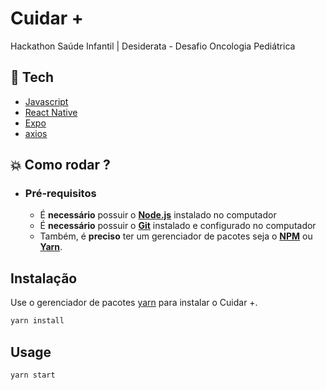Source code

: # Cuidar +

Hackathon Saúde Infantil | Desiderata - Desafio Oncologia Pediátrica

## :rocket: Tech

- [Javascript](https://www.javascript.com/)
- [React Native](https://reactnative.dev/)
- [Expo](https://expo.io/)
- [axios](https://github.com/axios/axios)

## :boom: Como rodar ?

- ### **Pré-requisitos**

  - É **necessário** possuir o **[Node.js](https://nodejs.org/en/)** instalado no computador
  - É **necessário** possuir o **[Git](https://git-scm.com/)** instalado e configurado no computador
  - Também, é **preciso** ter um gerenciador de pacotes seja o **[NPM](https://www.npmjs.com/)** ou **[Yarn](https://yarnpkg.com/)**.

## Instalação

Use o gerenciador de pacotes [yarn](https://yarnpkg.com/) para instalar o Cuidar +.

```bash
yarn install
```

## Usage

```bash
yarn start
```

→ **WHAT THIS TASK INVOLVES**:
Copy out each line of the records where the string "Cuidar" appears.

→ **RESULT OF THE TASK**:
: # Cuidar +
Use o gerenciador de pacotes [yarn](https://yarnpkg.com/) para instalar o Cuidar +.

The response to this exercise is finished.